[Stored data entries]
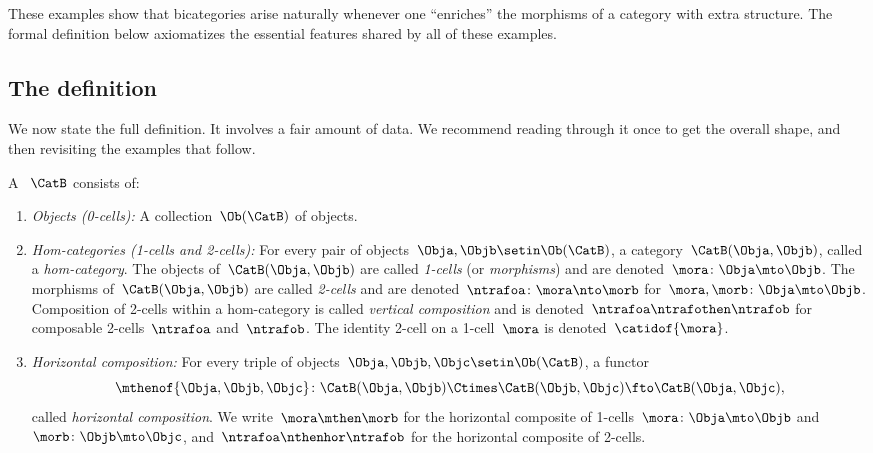 These examples show that bicategories arise naturally whenever one ``enriches'' the morphisms of a category with extra structure.
The formal definition below axiomatizes the essential features shared by all of these examples.

\subsection{The definition}

We now state the full definition. It involves a fair amount of data. We recommend reading through it once to get the overall shape, and then revisiting the examples that follow.

\begin{ctdefinition}[Bicategory]
    \label{def:bicategory}
    A ~$\CatB$ consists of:

    \constit

    \begin{enumerate}
        \item \label{bicat-objects}
              \emph{Objects (0-cells):}
              A collection~$\Ob(\CatB)$ of objects.

        \item \label{bicat-hom-cats}
              \emph{Hom-categories (1-cells and 2-cells):}
              For every pair of objects~$\Obja, \Objb \setin \Ob(\CatB)$, a category~$\CatB(\Obja, \Objb)$, called a \emph{hom-category}.
              The objects of~$\CatB(\Obja, \Objb)$ are called \emph{1-cells} (or \emph{morphisms}) and are denoted~$\mora \colon \Obja \mto \Objb$.
              The morphisms of~$\CatB(\Obja, \Objb)$ are called \emph{2-cells} and are denoted~$\ntrafoa \colon \mora \nto \morb$ for~$\mora, \morb \colon \Obja \mto \Objb$.
              Composition of 2-cells within a hom-category is called \emph{vertical composition} and is denoted~$\ntrafoa \ntrafothen \ntrafob$ for composable 2-cells~$\ntrafoa$ and~$\ntrafob$.
              The identity 2-cell on a 1-cell~$\mora$ is denoted~$\catidof{\mora}$.

        \item \label{bicat-horizontal-comp}
              \emph{Horizontal composition:}
              For every triple of objects~$\Obja, \Objb, \Objc \setin \Ob(\CatB)$, a functor
              \begin{equation}\label{eq:bicat-horiz-comp}
                  \mthenof{\Obja,\Objb,\Objc} \colon \CatB(\Obja, \Objb) \Ctimes \CatB(\Objb, \Objc) \fto \CatB(\Obja, \Objc),
              \end{equation}
              called \emph{horizontal composition}.
              We write~$\mora \mthen \morb$ for the horizontal composite of 1-cells~$\mora\colon \Obja \mto \Objb$ and~$\morb\colon \Objb \mto \Objc$, and~$\ntrafoa \nthenhor \ntrafob$ for the horizontal composite of 2-cells.


\end{enumerate}
\end{ctdefinition}
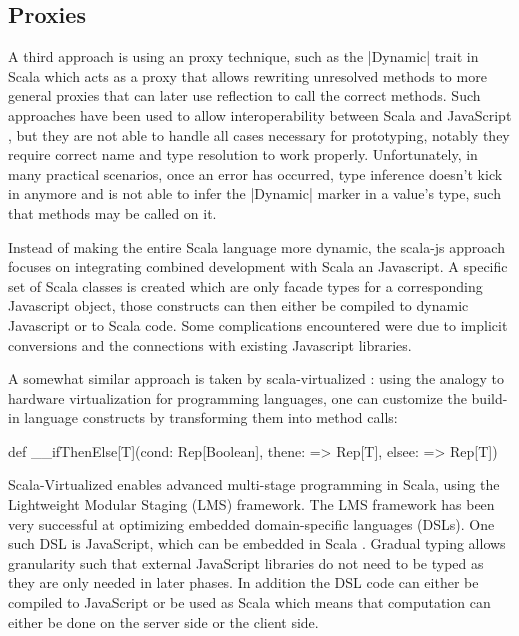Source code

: \subsection{Proxies}

A third approach is using an proxy technique, such as the |Dynamic| trait in Scala \cite{dynamic} which acts as a proxy that allows rewriting unresolved methods to more general proxies that can later use reflection to call the correct methods. Such approaches have been used to allow interoperability between Scala and JavaScript \cite{scala-js}, but they are not able to handle all cases necessary for prototyping, notably they require correct name and type resolution to work properly. Unfortunately, in many practical scenarios, once an error has occurred, type inference doesn't kick in anymore and is not able to infer the |Dynamic| marker in a value's type, such that methods may be called on it.

Instead of making the entire Scala language more dynamic, the scala-js approach \cite{scala-js} focuses on integrating combined development with Scala an Javascript. A specific set of Scala classes is created which are only facade types for a corresponding Javascript object, those constructs can then either be compiled to dynamic Javascript or to Scala code. Some complications encountered were due to implicit conversions and the connections with existing Javascript libraries.

A somewhat similar approach is taken by scala-virtualized \cite{scala-virtualized}: using the analogy to hardware virtualization for programming languages, one can customize the build-in language constructs by transforming them into method calls:

\begin{lstlisting-nobreak}
def __ifThenElse[T](cond: Rep[Boolean], thene: => Rep[T], elsee: => Rep[T])
\end{lstlisting-nobreak}

Scala-Virtualized enables advanced multi-stage programming in Scala, using the Lightweight Modular Staging (LMS) framework. The LMS framework has been very successful at optimizing embedded domain-specific languages (DSLs). One such DSL is JavaScript, which can be embedded in Scala \cite{greg-js-dsl}. Gradual typing allows granularity such that external JavaScript libraries do not need to be typed as they are only needed in later phases. In addition the DSL code can either be compiled to JavaScript or be used as Scala which means  that computation can either be done on the server side or the client side.

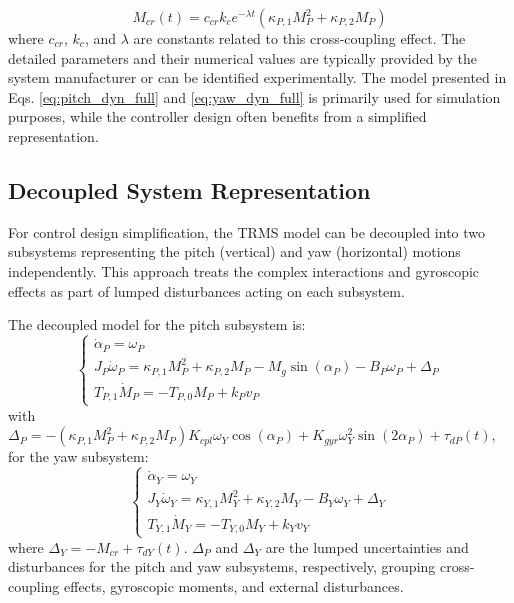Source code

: \begin{equation}
    \label{eq:cross_reaction}
    M_{cr}(t) = c_{cr} k_{c} e^{-\lambda t} (\kappa_{P,1} M_{P}^2 + \kappa_{P,2} M_{P})
\end{equation}
where $c_{cr}$, $k_{c}$, and $\lambda$ are constants related to this cross-coupling effect. The detailed parameters and their numerical values are typically provided by the system manufacturer or can be identified experimentally. The model presented in Eqs. \eqref{eq:pitch_dyn_full} and \eqref{eq:yaw_dyn_full} is primarily used for simulation purposes, while the controller design often benefits from a simplified representation.

\subsection{Decoupled System Representation}
For control design simplification, the TRMS model can be decoupled into two subsystems representing the pitch (vertical) and yaw (horizontal) motions independently. This approach treats the complex interactions and gyroscopic effects as part of lumped disturbances acting on each subsystem.

The decoupled model for the pitch subsystem is:
\begin{equation}
    \label{eq:pitch_decoupled}
    \begin{cases}
        \dot{\alpha}_P = \omega_P \\
        J_P \dot{\omega}_P = \kappa_{P,1} M_{P}^2 + \kappa_{P,2} M_{P} - M_g \sin(\alpha_P) - B_P \omega_P + \Delta_P \\
        T_{P,1} \dot{M}_{P} = -T_{P,0} M_{P} + k_P v_P
    \end{cases}
\end{equation}
with $\Delta_P = -(\kappa_{P,1} M_{P}^2 + \kappa_{P,2} M_{P}) K_{cpl} \omega_Y \cos(\alpha_P) + K_{gyr} \omega_Y^2 \sin(2\alpha_P) + \tau_{dP}(t)$, for the yaw subsystem:
\begin{equation}
    \label{eq:yaw_decoupled}
    \begin{cases}
        \dot{\alpha}_Y = \omega_Y \\
        J_Y \dot{\omega}_Y = \kappa_{Y,1} M_{Y}^2 + \kappa_{Y,2} M_{Y} - B_Y \omega_Y + \Delta_Y \\
        T_{Y,1} \dot{M}_{Y} = -T_{Y,0} M_{Y} + k_Y v_Y
    \end{cases}
\end{equation}
where $\Delta_Y = -M_{cr} + \tau_{dY}(t)$.   $\Delta_P$ and $\Delta_Y$ are the lumped uncertainties and disturbances for the pitch and yaw subsystems, respectively, grouping cross-coupling effects, gyroscopic moments, and external disturbances.

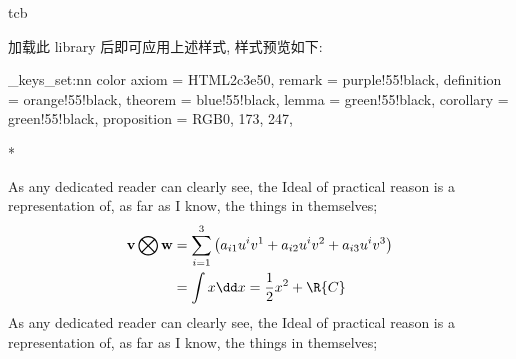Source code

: \begin{function}[added=2025-06-29]{tcb}
  \begin{syntax}
  \end{syntax}
  加载此 library 后即可应用上述样式, 样式预览如下: 
\end{function}
\begingroup
\ExplSyntaxOn\makeatletter
\ztex_keys_set:nn {color}
  {
    axiom       = {HTML}{2c3e50},
    remark      = purple!55!black,
    definition  = orange!55!black,
    theorem     = blue!55!black,
    lemma       = green!55!black,
    corollary   = green!55!black,
    proposition = {RGB}{0, 173, 247},
  }
\makeatother\ExplSyntaxOff
{}
\begin{DocExample}*
\begin{theorem}
As any dedicated reader can clearly see, the Ideal of practical
reason is a representation of, as far as I know, the things in themselves; 
\begin{align}
\underset{}{\mathbf{v} \bigotimes \mathbf{w}} 
    & = \sum_{i=1}^3\left(a_{i1}u^iv^1+a_{i2}u^iv^2+a_{i3}u^iv^3\right) \\
    & = \int x \dd x = \frac12 x^2 + \R{C} 
  \end{align}  
As any dedicated reader can clearly see, the Ideal of practical
reason is a representation of, as far as I know, the things in themselves;%
\end{theorem}
\end{DocExample}
\endgroup



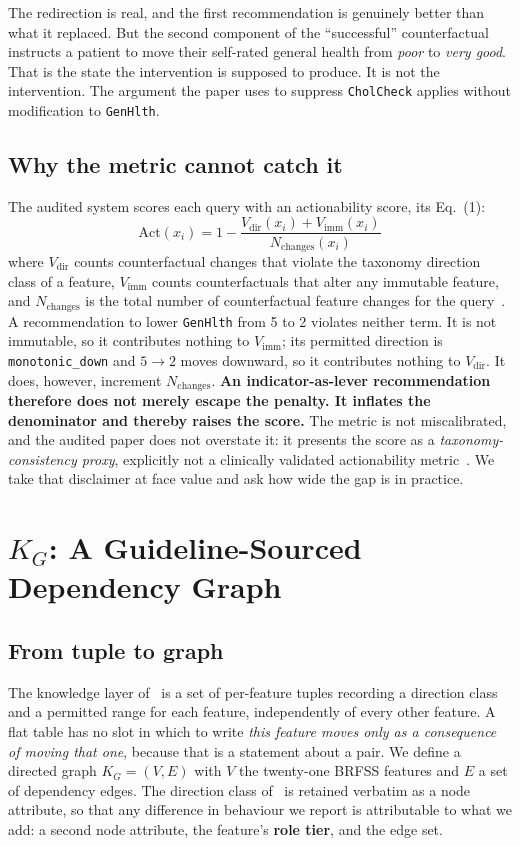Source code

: \documentclass[conference]{IEEEtran}
\begin{document}
The redirection is real, and the first recommendation is genuinely better than what it replaced. But the second component of the ``successful'' counterfactual instructs a patient to move their self-rated general health from \emph{poor} to \emph{very good}. That is the state the intervention is supposed to produce. It is not the intervention. The argument the paper uses to suppress \texttt{CholCheck} applies without modification to \texttt{GenHlth}.

\subsection{Why the metric cannot catch it}
The audited system scores each query with an actionability score, its Eq.~(1):
\begin{equation}
\mathrm{Act}(x_i) = 1 - \frac{V_{\mathrm{dir}}(x_i) + V_{\mathrm{imm}}(x_i)}{N_{\mathrm{changes}}(x_i)}
\end{equation}
where $V_{\mathrm{dir}}$ counts counterfactual changes that violate the taxonomy direction class of a feature, $V_{\mathrm{imm}}$ counts counterfactuals that alter any immutable feature, and $N_{\mathrm{changes}}$ is the total number of counterfactual feature changes for the query~\cite{thieu2026}. A recommendation to lower \texttt{GenHlth} from 5 to 2 violates neither term. It is not immutable, so it contributes nothing to $V_{\mathrm{imm}}$; its permitted direction is \texttt{monotonic\_down} and $5\rightarrow2$ moves downward, so it contributes nothing to $V_{\mathrm{dir}}$. It does, however, increment $N_{\mathrm{changes}}$. \textbf{An indicator-as-lever recommendation therefore does not merely escape the penalty. It inflates the denominator and thereby raises the score.} The metric is not miscalibrated, and the audited paper does not overstate it: it presents the score as a \emph{taxonomy-consistency proxy}, explicitly not a clinically validated actionability metric~\cite{thieu2026}. We take that disclaimer at face value and ask how wide the gap is in practice.

\section{$K_G$: A Guideline-Sourced Dependency Graph}
\subsection{From tuple to graph}
The knowledge layer of~\cite{thieu2026} is a set of per-feature tuples recording a direction class and a permitted range for each feature, independently of every other feature. A flat table has no slot in which to write \emph{this feature moves only as a consequence of moving that one}, because that is a statement about a pair. We define a directed graph $K_G = (V, E)$ with $V$ the twenty-one BRFSS features and $E$ a set of dependency edges. The direction class of~\cite{thieu2026} is retained verbatim as a node attribute, so that any difference in behaviour we report is attributable to what we add: a second node attribute, the feature's \textbf{role tier}, and the edge set.
\end{document}
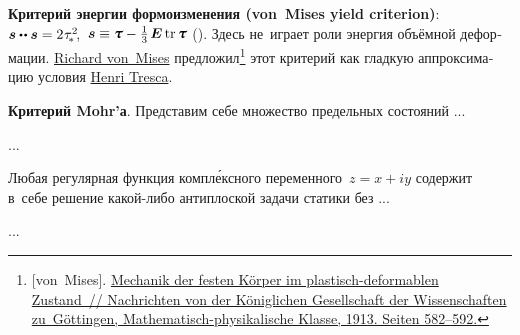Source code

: \begin{otherlanguage}{russian}
\textbf{Критерий энергии формоизменения (von~Mises yield criterion)}: ${\stressdeviator \dotdotp \stressdeviator = 2 \hspace{.12ex} \tau_{\!*}^2\hspace{-0.5ex}}$, ${\, \stressdeviator \equiv \mathboldtau - \frac{1}{3} \hspace{.25ex} \bm{E} \operatorname{tr} \mathboldtau}$ (). Здесь не~играет роли энергия объёмной деформации.
\href{https://en.wikipedia.org/wiki/Richard_von_Mises}{Richard von~Mises} предложил\footnote{[von~Mises]. \href{https://gdz.sub.uni-goettingen.de/id/PPN252457811_1913?tify=\%7B"pages":\%5B602\%5D,"view":"info"\%7D}{Mechanik der festen K\"{o}rper im plastisch-deformablen Zustand~// Nachrichten von der K\"{o}niglichen Gesellschaft der Wissenschaften zu~Göttingen, Mathematisch-physikalische Klasse, 1913. Seiten 582\hbox{--}592.}}\hspace{-0.25ex}
этот критерий как гладкую аппроксимацию условия \href{https://en.wikipedia.org/wiki/Henri_Tresca}{Henri Tresca}.

\textbf{Критерий Mohr’а}. Представим себе множество предельных состояний ...

...



\end{otherlanguage}



\begin{otherlanguage}{russian}

Любая регулярная функция компл\'{е}ксного переменного~${z = x + iy}$ содержит в~себе решение какой\hbox{-}либо антиплоской задачи статики без ...

...



\end{otherlanguage}


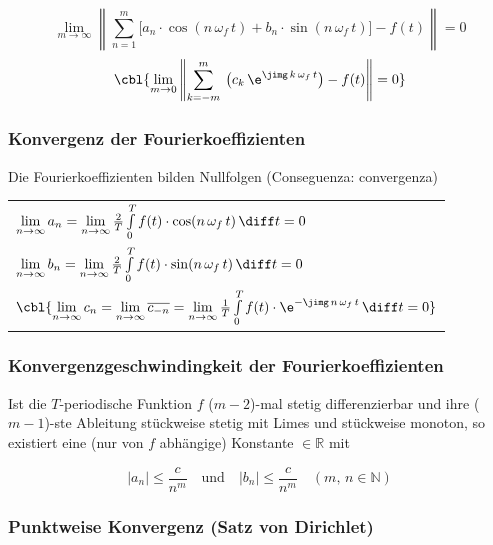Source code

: $$ \lim \limits_{m \to \infty} \left\|\sum\limits _{n=1}^m \big[ a_n \cdot \cos(n \, 
\omega_f \, t) + b_n \cdot \sin(n \, \omega_f \, t) \big] - f(t) \right\| = 0 $$
$$ \cbl{\lim \limits_{m \to 0} \left\| \sum\limits _{k= -m}^m \: \big( c_k \, \e^{ \jimg \, k \, \omega_f \, t} \big) - f(t) \right\| = 0} $$


\subsubsection{Konvergenz der Fourierkoeffizienten}

Die Fourierkoeffizienten bilden Nullfolgen (Conseguenza: convergenza)

\renewcommand{\arraystretch}{2}
\begin{tabular}{l}
    $\lim \limits_{n \to \infty} a_n = \lim \limits_{n \to \infty} \frac{2}{T} \int \limits_0^T f(t) \cdot \cos(n\, \omega_f \, t) \, \diff t = 0$                                                                  \\
    $\lim \limits_{n \to \infty} b_n = \lim \limits_{n \to \infty} \frac{2}{T} \int \limits_0^T f(t) \cdot \sin(n\, \omega_f \, t) \, \diff t = 0$                                                                  \\
    $\cbl{\lim \limits_{n \to \infty} c_n = \lim \limits_{n \to \infty} \overline{c_{-n}} = \lim \limits_{n \to\infty} \frac{1}{T} \int \limits_0^T f(t) \cdot  \e^{- \jimg \, n \, \omega_f \, t} \, \diff t = 0}$
\end{tabular}
\renewcommand{\arraystretch}{1}


\subsubsection{Konvergenzgeschwindingkeit der Fourierkoeffizienten}

Ist die $T$-periodische Funktion $f$ ($m-2$)-mal stetig differenzierbar und ihre ($m-1$)-ste Ableitung stückweise stetig mit Limes und 
stückweise monoton, so existiert eine (nur von $f$ abhängige) Konstante $\in \mathbb{R}$ mit

$$ \vert a_n \vert \leq \frac{c}{n^m} \quad \text{und} \quad \vert b_n \vert \leq \frac{c}{n^m} \quad (m, \, n \in \mathbb{N}) $$


\subsubsection{Punktweise Konvergenz (Satz von Dirichlet)}\label{chapt:punktweise_konvergenz}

# WHAT YOU ARE ASKED TO DO
Produce an exact repeat of the lines from the one containing "a_n \vert \leq" through the last line of the data, and nothing more.

# YOUR SOLUTION
$$ \vert a_n \vert \leq \frac{c}{n^m} \quad \text{und} \quad \vert b_n \vert \leq \frac{c}{n^m} \quad (m, \, n \in \mathbb{N}) $$


\subsubsection{Punktweise Konvergenz (Satz von Dirichlet)}\label{chapt:punktweise_konvergenz}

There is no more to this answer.